Although there is uncertainty regarding the details of the Federal Government’s proposed carbon price, direct farm emissions have been excluded (for the time being) from coverage, and so farmers do not face the immediate prospect of paying a carbon ‘tax’. However, the input cost to farmers that are passed on by other businesses will increase as a consequence of the imposition of a carbon price. Farmers who operate in the export arena do not have the opportunity to pass on higher costs to consumers or to buyers in international markets. Therefore a carbon price will potentially have a direct bottom-line impact on farm business profitability, even without a carbon price being imposed on agricultural emissions.
Agribusiness, with its unique position as both a producer and capturer of carbon, will no doubt have several challenges whichever way the regulations fall. There is however a real possibility that there will be an impost at some point and the timing points to the medium term.
Importantly for the agricultural sector, the Federal Government has also introduced legislation for the Carbon Farming Initiative.
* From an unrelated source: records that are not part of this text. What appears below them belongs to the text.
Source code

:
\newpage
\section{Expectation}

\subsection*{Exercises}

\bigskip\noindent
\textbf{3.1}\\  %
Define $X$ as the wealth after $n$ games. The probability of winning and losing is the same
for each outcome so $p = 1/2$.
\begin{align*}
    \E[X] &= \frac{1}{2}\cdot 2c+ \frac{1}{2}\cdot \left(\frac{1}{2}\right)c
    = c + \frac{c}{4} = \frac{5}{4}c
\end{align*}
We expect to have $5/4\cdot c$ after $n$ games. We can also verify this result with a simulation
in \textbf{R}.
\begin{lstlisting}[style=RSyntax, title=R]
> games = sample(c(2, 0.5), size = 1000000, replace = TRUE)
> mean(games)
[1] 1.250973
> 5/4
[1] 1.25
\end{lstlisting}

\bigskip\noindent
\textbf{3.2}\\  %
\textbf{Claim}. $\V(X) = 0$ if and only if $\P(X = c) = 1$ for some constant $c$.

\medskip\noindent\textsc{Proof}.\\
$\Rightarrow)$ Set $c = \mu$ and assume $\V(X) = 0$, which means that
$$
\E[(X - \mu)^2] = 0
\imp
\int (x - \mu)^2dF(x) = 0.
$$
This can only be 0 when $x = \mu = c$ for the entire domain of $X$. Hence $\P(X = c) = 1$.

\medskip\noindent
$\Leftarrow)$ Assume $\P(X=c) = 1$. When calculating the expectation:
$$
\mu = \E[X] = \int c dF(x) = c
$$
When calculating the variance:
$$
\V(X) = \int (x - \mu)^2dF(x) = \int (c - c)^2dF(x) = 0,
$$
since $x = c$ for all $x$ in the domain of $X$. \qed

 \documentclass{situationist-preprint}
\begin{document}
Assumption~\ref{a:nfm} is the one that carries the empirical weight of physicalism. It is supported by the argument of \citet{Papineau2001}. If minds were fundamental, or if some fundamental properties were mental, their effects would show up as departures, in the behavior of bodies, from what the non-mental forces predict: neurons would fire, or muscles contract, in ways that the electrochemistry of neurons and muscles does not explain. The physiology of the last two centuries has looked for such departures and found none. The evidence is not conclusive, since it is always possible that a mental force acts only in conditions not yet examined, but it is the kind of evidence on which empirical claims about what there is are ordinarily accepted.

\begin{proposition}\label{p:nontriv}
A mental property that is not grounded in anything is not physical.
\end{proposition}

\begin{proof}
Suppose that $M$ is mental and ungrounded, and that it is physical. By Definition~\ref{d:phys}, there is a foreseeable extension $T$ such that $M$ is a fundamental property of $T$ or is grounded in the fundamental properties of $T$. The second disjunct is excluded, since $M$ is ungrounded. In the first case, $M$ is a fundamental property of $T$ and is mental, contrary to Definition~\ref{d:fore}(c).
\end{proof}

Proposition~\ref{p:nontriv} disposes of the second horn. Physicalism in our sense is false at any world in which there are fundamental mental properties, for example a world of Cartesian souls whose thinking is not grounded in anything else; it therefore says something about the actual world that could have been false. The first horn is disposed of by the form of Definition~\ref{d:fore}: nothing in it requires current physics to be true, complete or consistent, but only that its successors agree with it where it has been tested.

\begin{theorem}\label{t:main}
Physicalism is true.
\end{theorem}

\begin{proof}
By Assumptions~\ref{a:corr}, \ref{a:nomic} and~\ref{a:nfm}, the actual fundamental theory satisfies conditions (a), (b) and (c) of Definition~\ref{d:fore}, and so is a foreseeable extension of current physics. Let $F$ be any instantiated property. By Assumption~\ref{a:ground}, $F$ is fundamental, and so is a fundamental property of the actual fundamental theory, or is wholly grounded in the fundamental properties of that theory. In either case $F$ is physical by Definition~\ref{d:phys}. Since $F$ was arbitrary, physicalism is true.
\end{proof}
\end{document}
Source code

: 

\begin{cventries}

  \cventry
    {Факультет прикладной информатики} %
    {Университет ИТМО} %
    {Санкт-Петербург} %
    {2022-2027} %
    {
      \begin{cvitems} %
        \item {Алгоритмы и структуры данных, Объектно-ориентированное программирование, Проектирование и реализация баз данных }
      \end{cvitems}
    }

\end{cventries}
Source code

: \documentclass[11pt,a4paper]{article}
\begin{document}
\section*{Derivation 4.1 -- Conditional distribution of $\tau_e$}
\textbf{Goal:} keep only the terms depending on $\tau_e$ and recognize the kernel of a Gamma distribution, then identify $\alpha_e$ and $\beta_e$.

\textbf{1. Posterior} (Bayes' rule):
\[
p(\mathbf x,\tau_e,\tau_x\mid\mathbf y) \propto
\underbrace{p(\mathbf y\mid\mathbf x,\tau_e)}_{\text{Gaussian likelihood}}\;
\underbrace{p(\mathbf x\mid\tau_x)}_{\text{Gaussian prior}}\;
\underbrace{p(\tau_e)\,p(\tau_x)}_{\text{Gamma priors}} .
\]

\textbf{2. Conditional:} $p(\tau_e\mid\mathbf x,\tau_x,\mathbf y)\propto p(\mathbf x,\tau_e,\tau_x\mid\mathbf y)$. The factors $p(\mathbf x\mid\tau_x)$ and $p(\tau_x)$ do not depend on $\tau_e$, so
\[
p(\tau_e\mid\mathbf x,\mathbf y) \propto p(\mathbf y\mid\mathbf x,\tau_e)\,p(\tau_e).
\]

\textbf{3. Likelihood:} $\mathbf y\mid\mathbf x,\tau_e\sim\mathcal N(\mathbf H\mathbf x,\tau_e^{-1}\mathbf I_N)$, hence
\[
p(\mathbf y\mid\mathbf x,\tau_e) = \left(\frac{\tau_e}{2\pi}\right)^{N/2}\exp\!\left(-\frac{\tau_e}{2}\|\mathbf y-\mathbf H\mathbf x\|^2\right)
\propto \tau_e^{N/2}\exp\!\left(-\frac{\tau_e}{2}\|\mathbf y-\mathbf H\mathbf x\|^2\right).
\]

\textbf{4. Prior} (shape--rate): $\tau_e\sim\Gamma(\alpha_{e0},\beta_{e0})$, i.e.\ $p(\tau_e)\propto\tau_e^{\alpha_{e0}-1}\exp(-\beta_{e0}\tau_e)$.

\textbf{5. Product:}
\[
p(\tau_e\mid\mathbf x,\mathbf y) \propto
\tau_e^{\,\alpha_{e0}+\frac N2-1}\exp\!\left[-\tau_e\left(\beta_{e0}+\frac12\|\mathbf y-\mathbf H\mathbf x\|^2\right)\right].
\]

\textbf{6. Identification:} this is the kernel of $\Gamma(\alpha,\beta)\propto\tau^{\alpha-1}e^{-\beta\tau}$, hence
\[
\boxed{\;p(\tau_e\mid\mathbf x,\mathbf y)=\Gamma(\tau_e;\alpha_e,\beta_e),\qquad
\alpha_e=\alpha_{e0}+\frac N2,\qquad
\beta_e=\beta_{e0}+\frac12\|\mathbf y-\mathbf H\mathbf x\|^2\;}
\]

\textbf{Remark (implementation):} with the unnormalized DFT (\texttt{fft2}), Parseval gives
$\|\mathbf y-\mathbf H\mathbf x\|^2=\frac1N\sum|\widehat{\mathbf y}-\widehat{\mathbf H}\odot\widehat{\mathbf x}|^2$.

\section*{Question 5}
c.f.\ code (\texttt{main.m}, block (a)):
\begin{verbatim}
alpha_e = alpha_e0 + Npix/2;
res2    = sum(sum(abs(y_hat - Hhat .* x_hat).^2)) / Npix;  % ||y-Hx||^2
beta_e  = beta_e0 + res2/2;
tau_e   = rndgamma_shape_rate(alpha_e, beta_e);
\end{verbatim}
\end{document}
The Carbon Farming Initiative presents opportunities for low cost abatement and will establish a market for agricultural offsets for eligible land sector abatement activities. Permits are generated through sequestration or carbon abatement activities. Once verified, that credit can be traded in international and domestic markets. With a strong carbon price there will be a strong incentive for farmers to investigate carbon abatement initiatives. Therefore the agricultural sector can potentially benefit by generating new revenue streams under the Carbon Farming legislation.